Since the data is large, for each language pair we sample about 5K translations. We will compute statistics for the BLEU metric, using bootstrap.

In [None]:
sample_size = 5_000
random_state = 12

translations_df['lang_pair'] = translations_df['src_lang'] + '_' + translations_df['tgt_lang']
translations_filtered_df = translations_df.loc[~translations_df['lang_pair'].isin(models_not_supported)]
translations_filtered_df = translations_filtered_df.reset_index(drop=True)

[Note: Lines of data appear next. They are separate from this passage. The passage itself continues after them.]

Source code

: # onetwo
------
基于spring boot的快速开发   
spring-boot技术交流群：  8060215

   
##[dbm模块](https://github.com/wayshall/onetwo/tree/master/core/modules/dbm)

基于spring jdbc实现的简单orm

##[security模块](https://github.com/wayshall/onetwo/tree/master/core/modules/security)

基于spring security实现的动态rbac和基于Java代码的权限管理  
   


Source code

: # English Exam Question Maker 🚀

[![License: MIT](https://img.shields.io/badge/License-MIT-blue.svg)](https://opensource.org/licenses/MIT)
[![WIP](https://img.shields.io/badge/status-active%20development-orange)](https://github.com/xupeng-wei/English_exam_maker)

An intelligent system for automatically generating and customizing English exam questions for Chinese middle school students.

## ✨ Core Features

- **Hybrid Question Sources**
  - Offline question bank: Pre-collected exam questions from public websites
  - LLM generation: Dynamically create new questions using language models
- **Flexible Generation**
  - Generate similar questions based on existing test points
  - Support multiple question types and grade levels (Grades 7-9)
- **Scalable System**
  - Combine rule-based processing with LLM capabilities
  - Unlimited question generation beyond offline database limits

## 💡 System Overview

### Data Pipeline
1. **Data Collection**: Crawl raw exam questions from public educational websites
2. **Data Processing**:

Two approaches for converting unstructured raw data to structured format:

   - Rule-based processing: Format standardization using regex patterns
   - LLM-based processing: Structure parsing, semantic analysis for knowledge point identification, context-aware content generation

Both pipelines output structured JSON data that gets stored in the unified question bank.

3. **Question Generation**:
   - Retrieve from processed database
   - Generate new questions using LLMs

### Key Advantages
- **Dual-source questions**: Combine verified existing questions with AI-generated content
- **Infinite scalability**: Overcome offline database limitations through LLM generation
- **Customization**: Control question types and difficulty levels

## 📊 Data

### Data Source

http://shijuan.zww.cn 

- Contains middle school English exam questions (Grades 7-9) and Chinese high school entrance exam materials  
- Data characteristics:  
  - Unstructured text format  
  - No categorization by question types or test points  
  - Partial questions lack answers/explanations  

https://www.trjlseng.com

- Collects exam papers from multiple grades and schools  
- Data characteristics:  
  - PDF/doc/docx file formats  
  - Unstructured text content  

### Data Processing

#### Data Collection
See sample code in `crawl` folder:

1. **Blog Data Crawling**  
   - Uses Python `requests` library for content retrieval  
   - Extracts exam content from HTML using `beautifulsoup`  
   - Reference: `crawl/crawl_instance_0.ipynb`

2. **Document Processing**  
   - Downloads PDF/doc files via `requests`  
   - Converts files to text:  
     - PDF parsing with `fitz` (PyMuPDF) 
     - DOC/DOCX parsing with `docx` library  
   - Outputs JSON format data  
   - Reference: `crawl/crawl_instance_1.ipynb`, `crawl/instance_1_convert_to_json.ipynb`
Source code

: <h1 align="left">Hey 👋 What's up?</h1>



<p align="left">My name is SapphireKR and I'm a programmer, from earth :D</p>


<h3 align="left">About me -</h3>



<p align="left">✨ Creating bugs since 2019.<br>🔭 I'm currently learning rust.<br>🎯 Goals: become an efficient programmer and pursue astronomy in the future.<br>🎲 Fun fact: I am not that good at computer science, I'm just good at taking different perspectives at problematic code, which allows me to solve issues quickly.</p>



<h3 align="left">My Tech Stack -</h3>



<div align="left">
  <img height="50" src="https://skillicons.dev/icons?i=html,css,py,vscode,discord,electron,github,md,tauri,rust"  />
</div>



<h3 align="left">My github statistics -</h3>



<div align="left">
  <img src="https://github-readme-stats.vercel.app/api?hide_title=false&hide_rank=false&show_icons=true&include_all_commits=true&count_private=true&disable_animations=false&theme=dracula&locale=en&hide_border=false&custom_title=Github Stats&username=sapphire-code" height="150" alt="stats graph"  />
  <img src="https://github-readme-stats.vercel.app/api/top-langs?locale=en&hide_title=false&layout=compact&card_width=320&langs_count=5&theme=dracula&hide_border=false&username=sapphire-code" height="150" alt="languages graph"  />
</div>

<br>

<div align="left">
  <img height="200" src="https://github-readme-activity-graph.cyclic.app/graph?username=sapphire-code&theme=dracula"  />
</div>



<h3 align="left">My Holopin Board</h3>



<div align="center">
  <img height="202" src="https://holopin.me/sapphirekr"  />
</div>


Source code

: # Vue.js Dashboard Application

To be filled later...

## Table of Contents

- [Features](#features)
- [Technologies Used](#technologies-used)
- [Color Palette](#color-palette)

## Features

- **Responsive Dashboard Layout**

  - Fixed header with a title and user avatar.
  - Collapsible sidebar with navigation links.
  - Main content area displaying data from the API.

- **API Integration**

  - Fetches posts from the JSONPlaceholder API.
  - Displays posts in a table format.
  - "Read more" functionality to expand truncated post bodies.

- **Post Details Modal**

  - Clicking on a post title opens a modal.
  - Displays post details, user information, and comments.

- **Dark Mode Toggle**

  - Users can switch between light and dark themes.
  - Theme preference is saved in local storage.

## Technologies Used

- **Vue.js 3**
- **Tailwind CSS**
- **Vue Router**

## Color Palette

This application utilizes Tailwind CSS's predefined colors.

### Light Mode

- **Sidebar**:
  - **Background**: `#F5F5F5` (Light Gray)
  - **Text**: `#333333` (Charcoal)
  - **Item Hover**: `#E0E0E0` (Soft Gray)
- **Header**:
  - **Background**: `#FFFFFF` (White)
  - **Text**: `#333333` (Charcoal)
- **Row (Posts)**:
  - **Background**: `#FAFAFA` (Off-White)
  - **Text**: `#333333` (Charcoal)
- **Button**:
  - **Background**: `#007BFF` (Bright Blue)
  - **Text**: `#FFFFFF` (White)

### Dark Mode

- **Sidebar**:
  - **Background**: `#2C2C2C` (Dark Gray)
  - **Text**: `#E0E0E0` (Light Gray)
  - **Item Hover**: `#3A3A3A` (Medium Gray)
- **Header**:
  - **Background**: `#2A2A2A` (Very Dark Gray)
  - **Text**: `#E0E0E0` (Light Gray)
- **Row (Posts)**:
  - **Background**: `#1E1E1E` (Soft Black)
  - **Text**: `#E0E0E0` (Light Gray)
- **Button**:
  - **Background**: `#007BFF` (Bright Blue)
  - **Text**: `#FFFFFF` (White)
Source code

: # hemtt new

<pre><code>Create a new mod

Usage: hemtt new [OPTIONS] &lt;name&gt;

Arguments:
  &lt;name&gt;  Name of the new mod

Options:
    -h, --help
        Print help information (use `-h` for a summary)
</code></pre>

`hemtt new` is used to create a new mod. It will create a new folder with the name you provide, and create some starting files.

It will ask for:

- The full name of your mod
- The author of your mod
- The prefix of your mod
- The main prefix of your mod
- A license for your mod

# Sample by each language pair
translations_filtered_sample = (translations_filtered_df
                                .groupby('lang_pair')
                                .sample(n=sample_size, random_state=random_state)
                                .reset_index(drop=True)
                               )

In [None]:
def create_lang_pair_dataframe(translations:pd.DataFrame, lang_pair:str) -> pd.DataFrame:
    language_pair_df = (translations
                    .loc[translations['lang_pair']==lang_pair]
                    .reset_index(drop=True)
                   )
    return language_pair_df

lang_pair_samples = {lang_pair: create_lang_pair_dataframe(translations_filtered_sample, lang_pair)
                    for lang_pair in translations_filtered_sample['lang_pair'].unique()}

Now we tokenize each src_text from the sample dataframe

In [None]:
def tokenize_lang_pair_dataframe(lang_pair_df:pd.DataFrame, lang_pair: str, tokenizer, batch_size:int):
    src_text = lang_pair_df['src_text'].tolist()
    device = torch.device('cuda' if torch.cuda.is_available() else 'cpu')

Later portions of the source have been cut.